Tütün, haziran ayında pembemsi çiçekler açan, özel kokulu, tadı acı bir kültür bitkisidir. Öyküsünün de acı oluşu, tadının acılığından mıdır bilinmez ama 1600'lü yıllardan bugüne 400 yıldır Anadolu topraklarında yetişen tütünümüz, yıllardır, Anadolu insanının ellerinde sabırla, emekle, çileyle işleniyor.
Şimdilerde yabancı sermayeye devredilerek özelleştirilen tütün işletmelerinin kaderi, Osmanlı İmparatorluğu yıllarından bugüne hiç değişmemiş. 1880’li yıllarda, dağılma sürecini yaşayan, dış borçlarını ödeyemeyen Osmanlı İmparatorluğu, tütün gelirlerini Düyunu Umumiye’ye devretmek zorunda kalmış ve böylece tütüncülük Reji İdaresi’nin denetimine geçmişti. Borçları yüzünden Reji’ye boyun eğen Osmanlı İmparatorluğu, maalesef Reji İdaresi’ni devletten daha güçlü hale getirecek kararları dahi aldı. İmparatorluğu sömüren Reji İdaresi’nden kurtuluşumuz, ancak 42 yıl sonra, 1925 yılında Cumhuriyetle gerçekleşti.
Reji döneminden sonra ülkemizde tütüncülük alanında her ne kadar büyük sıkıntılar yaşanmasa da, 1980 sonrası, ülke ve toplum çıkarlarını göz ardı eden tavizler döneminin de önü yavaş yavaş açılmaya başlandı.
1980’lerden bugüne yaşananların sonucunda, ülkemizin sigara bağımlılığının yanı sıra, ithalata bağımlılığı da giderek arttı.
Türkiye, tütüncülük, tarım ve sanayi sektöründe önemli bir istihdam alanı olmaya devam etse de üretici sayısı ve üretim her geçen sene daha da düşmektedir. 2001 yılına kadar 600 bin üretici aile ve 200 bin tonun üzerinde üretim yapılırken, 2006 yılında Türkiye tütün üretimi, 1962’den bu yana ilk kez 100 bin tonun altına inmiştir. 2009 senesinde üretici sayısı 170 bin, üretim ise 90 bin tona düşmüştür. 2010 yılında Doğu ve Güneydoğu Anadolu, Ege, Trakya, Marmara ve Karadeniz bölgelerinde tütün tarımı ile uğraşan 70-80 bin üretici aileye ek olarak, tütün ve tütün mamulleri sektöründe toplam 25.000 kişi çalışmaktadır, ancak üretim miktarının çokuluslu sigara üreticisi firmaların Ege tütününde yüzde 40, Karadeniz tütününde ise yüzde 60’a varan sipariş azaltma yönündeki talepleri doğrultusunda 2010 yılı üretiminin azami 50 bin ton olarak gerçekleşeceği beklenmektedir.
Yurt genelinde TTA bünyesindeki yaprak tütün işletme müdürlüklerinde çalışmakta olan 12.000 işçi kamuoyunda 4/C uygulaması adıyla bilinen “Özelleştirme Uygulamaları Sonucunda İşsiz Kalan ve Bilahare İşsiz Kalacak Olan İşçilerin Diğer Kamu Kurum ve Kuruluşlarında Geçici Personel Statüsünde İstihdam Edilmelerine Dair Bakanlar Kurulu Kararı” doğrultusunda değişik kamu kurum ve kuruluşlarına gönderileceklerdir.
Bu sebeple TEKEL işçisi aralık ayından beri Kızılay’da. İşçilere baştan gerçekleştirilemeyeceği belli olan bir üretim vaadi verildi.
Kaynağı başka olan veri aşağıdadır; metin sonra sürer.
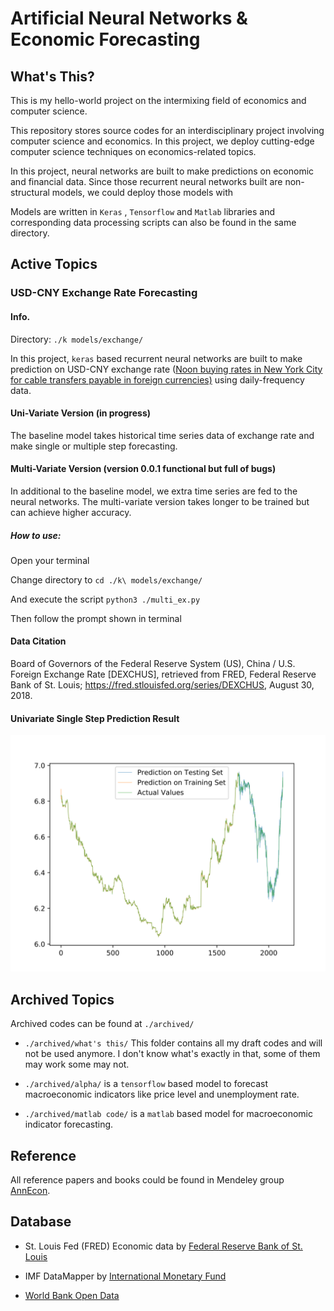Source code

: # Artificial Neural Networks & Economic Forecasting

## What's This?

This is my hello-world project on the intermixing field of economics and computer science.



This repository stores source codes for an interdisciplinary project involving computer science and economics. In this project, we deploy cutting-edge computer science techniques on economics-related topics. 



In this project, neural networks are built to make predictions on economic and financial data. Since those recurrent neural networks built are non-structural models, we could deploy those models with 



 Models are written in  `Keras` , `Tensorflow` and `Matlab`  libraries and corresponding data processing scripts can also be found in the same directory.



## Active Topics

### USD-CNY Exchange Rate Forecasting

#### Info.

Directory: `./k models/exchange/`

In this project,  `keras` based recurrent neural networks are built to make prediction on USD-CNY exchange rate (<u>Noon buying rates in New York City for cable transfers payable in foreign currencies)</u> using daily-frequency data. 

#### Uni-Variate Version (in progress)

The baseline model takes historical time series data of exchange rate and make single or multiple step forecasting.

#### Multi-Variate Version (version 0.0.1 functional but full of bugs)

In additional to the baseline model, we extra time series are fed to the neural networks. The multi-variate version takes longer to be trained but can achieve higher accuracy.

##### How to use:

Open your terminal

Change directory to `cd ./k\ models/exchange/`

And execute the script `python3 ./multi_ex.py`

Then follow the prompt shown in terminal

#### Data Citation

Board of Governors of the Federal Reserve System (US), China / U.S. Foreign Exchange Rate [DEXCHUS], retrieved from FRED, Federal Reserve Bank of St. Louis; https://fred.stlouisfed.org/series/DEXCHUS, August 30, 2018.



#### Univariate Single Step Prediction Result

![sample_output](https://github.com/TianyuDu/AnnEcon/blob/master/sample_output.svg)

## Archived Topics

Archived codes can be found at `./archived/`

* `./archived/what's this/`  This folder contains all my draft codes and will not be used anymore. I don't know what's exactly in that, some of them may work some may not.

* `./archived/alpha/`  is a `tensorflow` based model to forecast macroeconomic indicators like price level and unemployment rate.
* `./archived/matlab code/`  is a `matlab`  based model for macroeconomic indicator forecasting.

## Reference

All reference papers and books could be found in Mendeley group [AnnEcon](https://www.mendeley.com/community/annecon/). 

## Database

* St. Louis Fed (FRED) Economic data by [Federal Reserve Bank of St. Louis](https://fred.stlouisfed.org)

* IMF DataMapper by [International Monetary Fund](http://www.imf.org/external/datamapper/datasets)

* [World Bank Open Data](https://data.worldbank.org)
Daha sonra yaprak tütün işletmelerinin de kapanmasıyla işçiler 4/C kapsamında asgari ücret düzeyinde geçici işçi statüsüne veya iş bırakmaya zorlandılar. TEKEL’in 30 yılda geldiği yere baktığımızda, özellikle özelleştirmelerin yüzde 80’inin gerçekleştirildiği son yıllarda kitlesel tepkilerin ve duyarlılığın gösterilmemesi bu sonu hazırlamıştır. Bunlarla birlikte, özelleştirmeler yerli ve yabancı güçlerin birlikte hareket etmesiyle son yıllarda iyiden iyiye topluma dayatılmaktadır. 2009 Aralık ayında başlayan eylemde özellikle dikkat çeken iki nokta var.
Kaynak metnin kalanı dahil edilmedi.